After fifteen film roles in two years, Bette Davis was upped to star-billing for this poorly received retread of ILLICIT/’31, an early Talkie for Barbara Stanwyck. Here’s Bette:
I wasn’t box-office enough yet to carry a film, and a more unsuitable part in a cheaper type film I don’t think could have been found to launch me into stardom. It was a disaster. The Hollywood Reporter review I have never forgotten. It said, ‘Why didn’t Warners shoot the entire script of EX-LADY in one bedroom on one bed.’
Tawdry stuff, even for Pre-Code days. But perhaps that’s what makes this so interesting now. Davis, a successful commercial artist, and boyfriend Gene Raymond, running a small advertising agency, are perfectly content sans marriage. Or they have been. Now, Raymond’s changed his mind and wants to tie-the-knot even if Davis thinks that having to share their lives, rather than wanting to, will upset everything. And that’s just what happens. Retreating to separate living quarters helps, at first, but now they suddenly turn jealous over little flirtations: Hers with Monroe Owsley; His with Kay Strozzi. Maybe it’s not that you compromise for your marriage to work; maybe marriage is the compromise, and no more than the best of a bad bargain.
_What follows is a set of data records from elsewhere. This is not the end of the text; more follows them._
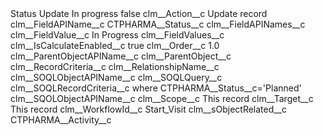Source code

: <?xml version="1.0" encoding="UTF-8"?>
<CustomMetadata xmlns="http://soap.sforce.com/2006/04/metadata" xmlns:xsi="http://www.w3.org/2001/XMLSchema-instance" xmlns:xsd="http://www.w3.org/2001/XMLSchema">
    <label>Status Update In progress</label>
    <protected>false</protected>
    <values>
        <field>clm__Action__c</field>
        <value xsi:type="xsd:string">Update record</value>
    </values>
    <values>
        <field>clm__FieldAPIName__c</field>
        <value xsi:type="xsd:string">CTPHARMA__Status__c</value>
    </values>
    <values>
        <field>clm__FieldAPINames__c</field>
        <value xsi:nil="true"/>
    </values>
    <values>
        <field>clm__FieldValue__c</field>
        <value xsi:type="xsd:string">In Progress</value>
    </values>
    <values>
        <field>clm__FieldValues__c</field>
        <value xsi:nil="true"/>
    </values>
    <values>
        <field>clm__IsCalculateEnabled__c</field>
        <value xsi:type="xsd:boolean">true</value>
    </values>
    <values>
        <field>clm__Order__c</field>
        <value xsi:type="xsd:double">1.0</value>
    </values>
    <values>
        <field>clm__ParentObjectAPIName__c</field>
        <value xsi:nil="true"/>
    </values>
    <values>
        <field>clm__ParentObject__c</field>
        <value xsi:nil="true"/>
    </values>
    <values>
        <field>clm__RecordCriteria__c</field>
        <value xsi:nil="true"/>
    </values>
    <values>
        <field>clm__RelationshipName__c</field>
        <value xsi:nil="true"/>
    </values>
    <values>
        <field>clm__SOQLObjectAPIName__c</field>
        <value xsi:nil="true"/>
    </values>
    <values>
        <field>clm__SOQLQuery__c</field>
        <value xsi:nil="true"/>
    </values>
    <values>
        <field>clm__SOQLRecordCriteria__c</field>
        <value xsi:type="xsd:string">where CTPHARMA__Status__c=&apos;Planned&apos;</value>
    </values>
    <values>
        <field>clm__SQOLObjectAPIName__c</field>
        <value xsi:nil="true"/>
    </values>
    <values>
        <field>clm__Scope__c</field>
        <value xsi:type="xsd:string">This record</value>
    </values>
    <values>
        <field>clm__Target__c</field>
        <value xsi:type="xsd:string">This record</value>
    </values>
    <values>
        <field>clm__WorkflowId__c</field>
        <value xsi:type="xsd:string">Start_Visit</value>
    </values>
    <values>
        <field>clm__sObjectRelated__c</field>
        <value xsi:type="xsd:string">CTPHARMA__Activity__c</value>
    </values>
</CustomMetadata>
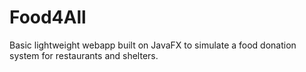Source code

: # Food4All
Basic lightweight webapp built on JavaFX to simulate a food donation system for restaurants and shelters.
There’s a modern (well, post ‘60s) tone of sexual liberation vented plainly, if carefully here that remains striking. Something that wouldn’t be fully worked thru for decades in mainstream Hollywood. Some of the dialogue and attitudes, especially from Davis’s female POV, could have fit right in to a film like TWO FOR THE ROAD/’67.* Under Robert Florey’s laissez-fare megging, it’s really not much of a movie, and the drama, structure & dialogue all get short-changed in one way or another. But Davis, at her sleeky blondest, in outfits keyed to match her platinum hair, is already a riveting presence; while the naturally platinum Raymond gives what may be his best perf which, alas, isn’t saying much. But one scene, a painful bore of a dinner party given by a soused Frank McHugh, shows what might have been.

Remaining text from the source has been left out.